→ **How to complete this task**:
Return each line of the entries that mentions the word "celui".

→ **Items listed in a dataset**:
________

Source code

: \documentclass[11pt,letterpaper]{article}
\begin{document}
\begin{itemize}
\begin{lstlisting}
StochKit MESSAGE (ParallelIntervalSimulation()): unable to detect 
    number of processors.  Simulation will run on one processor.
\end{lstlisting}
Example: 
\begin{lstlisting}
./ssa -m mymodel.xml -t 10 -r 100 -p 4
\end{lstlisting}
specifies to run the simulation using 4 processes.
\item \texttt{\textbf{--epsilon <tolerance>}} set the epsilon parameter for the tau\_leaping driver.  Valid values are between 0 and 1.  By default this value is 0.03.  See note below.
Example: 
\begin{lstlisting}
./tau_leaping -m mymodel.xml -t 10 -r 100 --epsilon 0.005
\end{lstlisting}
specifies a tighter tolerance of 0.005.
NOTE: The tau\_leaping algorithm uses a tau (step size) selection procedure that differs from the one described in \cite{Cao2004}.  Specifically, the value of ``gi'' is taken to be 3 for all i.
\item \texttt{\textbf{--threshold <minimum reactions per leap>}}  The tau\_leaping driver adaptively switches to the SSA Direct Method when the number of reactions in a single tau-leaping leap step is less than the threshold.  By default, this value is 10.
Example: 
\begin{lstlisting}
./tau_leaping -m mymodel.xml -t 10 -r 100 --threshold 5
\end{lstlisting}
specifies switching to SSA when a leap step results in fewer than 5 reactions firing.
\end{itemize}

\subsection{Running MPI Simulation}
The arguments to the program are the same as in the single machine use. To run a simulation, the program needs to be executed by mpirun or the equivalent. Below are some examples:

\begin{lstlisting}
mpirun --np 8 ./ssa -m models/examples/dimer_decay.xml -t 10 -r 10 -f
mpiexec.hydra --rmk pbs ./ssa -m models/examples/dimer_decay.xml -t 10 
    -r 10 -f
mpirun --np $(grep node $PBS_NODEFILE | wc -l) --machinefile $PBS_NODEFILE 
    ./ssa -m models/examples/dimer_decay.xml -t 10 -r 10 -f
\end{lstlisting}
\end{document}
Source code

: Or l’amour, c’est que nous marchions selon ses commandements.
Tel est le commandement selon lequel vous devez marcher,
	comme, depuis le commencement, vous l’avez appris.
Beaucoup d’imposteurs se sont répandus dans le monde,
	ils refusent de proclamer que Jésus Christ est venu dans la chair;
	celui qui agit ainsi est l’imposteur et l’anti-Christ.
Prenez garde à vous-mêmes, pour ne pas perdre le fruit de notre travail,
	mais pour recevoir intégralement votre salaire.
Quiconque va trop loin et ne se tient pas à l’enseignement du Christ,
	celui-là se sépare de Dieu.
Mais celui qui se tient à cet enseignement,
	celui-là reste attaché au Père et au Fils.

________

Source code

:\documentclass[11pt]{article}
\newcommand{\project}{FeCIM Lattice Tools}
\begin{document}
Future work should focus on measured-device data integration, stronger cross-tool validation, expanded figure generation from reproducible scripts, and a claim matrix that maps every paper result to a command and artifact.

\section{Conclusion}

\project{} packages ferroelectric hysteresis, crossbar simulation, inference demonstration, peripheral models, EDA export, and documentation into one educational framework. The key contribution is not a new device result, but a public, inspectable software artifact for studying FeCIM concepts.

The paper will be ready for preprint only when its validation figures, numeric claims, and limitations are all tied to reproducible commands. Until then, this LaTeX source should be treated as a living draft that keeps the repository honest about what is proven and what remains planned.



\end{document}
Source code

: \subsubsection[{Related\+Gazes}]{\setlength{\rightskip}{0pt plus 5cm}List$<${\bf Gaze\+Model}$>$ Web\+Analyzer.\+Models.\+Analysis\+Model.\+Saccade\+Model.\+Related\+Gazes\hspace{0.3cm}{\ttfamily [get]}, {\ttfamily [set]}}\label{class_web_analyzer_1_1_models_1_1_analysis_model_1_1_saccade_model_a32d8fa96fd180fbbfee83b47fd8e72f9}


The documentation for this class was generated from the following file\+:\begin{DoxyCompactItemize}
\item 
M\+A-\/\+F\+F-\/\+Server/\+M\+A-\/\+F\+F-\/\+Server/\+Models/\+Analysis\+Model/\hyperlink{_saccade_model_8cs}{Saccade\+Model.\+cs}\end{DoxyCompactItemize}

________

→ **Result for this exercise**:
	celui qui agit ainsi est l’imposteur et l’anti-Christ.
	celui-là se sépare de Dieu.
Mais celui qui se tient à cet enseignement,
	celui-là reste attaché au Père et au Fils.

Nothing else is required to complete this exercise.